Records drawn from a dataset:
-- Opening Marker --

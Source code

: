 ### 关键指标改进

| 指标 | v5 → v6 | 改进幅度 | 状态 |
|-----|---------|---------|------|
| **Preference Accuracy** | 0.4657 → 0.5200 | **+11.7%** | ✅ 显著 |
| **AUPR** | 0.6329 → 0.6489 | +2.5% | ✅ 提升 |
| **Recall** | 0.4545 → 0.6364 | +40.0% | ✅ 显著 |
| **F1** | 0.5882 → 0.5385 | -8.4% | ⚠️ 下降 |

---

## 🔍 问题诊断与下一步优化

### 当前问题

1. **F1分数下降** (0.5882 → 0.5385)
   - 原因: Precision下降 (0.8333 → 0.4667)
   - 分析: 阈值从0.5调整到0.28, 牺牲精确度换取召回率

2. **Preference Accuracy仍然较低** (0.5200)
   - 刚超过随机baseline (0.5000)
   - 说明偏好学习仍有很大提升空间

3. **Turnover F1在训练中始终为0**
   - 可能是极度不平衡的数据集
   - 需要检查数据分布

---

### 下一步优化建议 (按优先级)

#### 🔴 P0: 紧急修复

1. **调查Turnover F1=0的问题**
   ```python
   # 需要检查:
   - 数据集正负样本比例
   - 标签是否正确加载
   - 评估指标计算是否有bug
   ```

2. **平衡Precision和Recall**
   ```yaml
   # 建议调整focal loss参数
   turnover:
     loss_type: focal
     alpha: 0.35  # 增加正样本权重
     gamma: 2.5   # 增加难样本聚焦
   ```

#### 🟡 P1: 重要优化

-- Closing Marker --

» YOUR TASK: Look at each line above and note whether it holds the word "Preference". Report how many do, as the number only.

» RESULT OF THE TASK: 2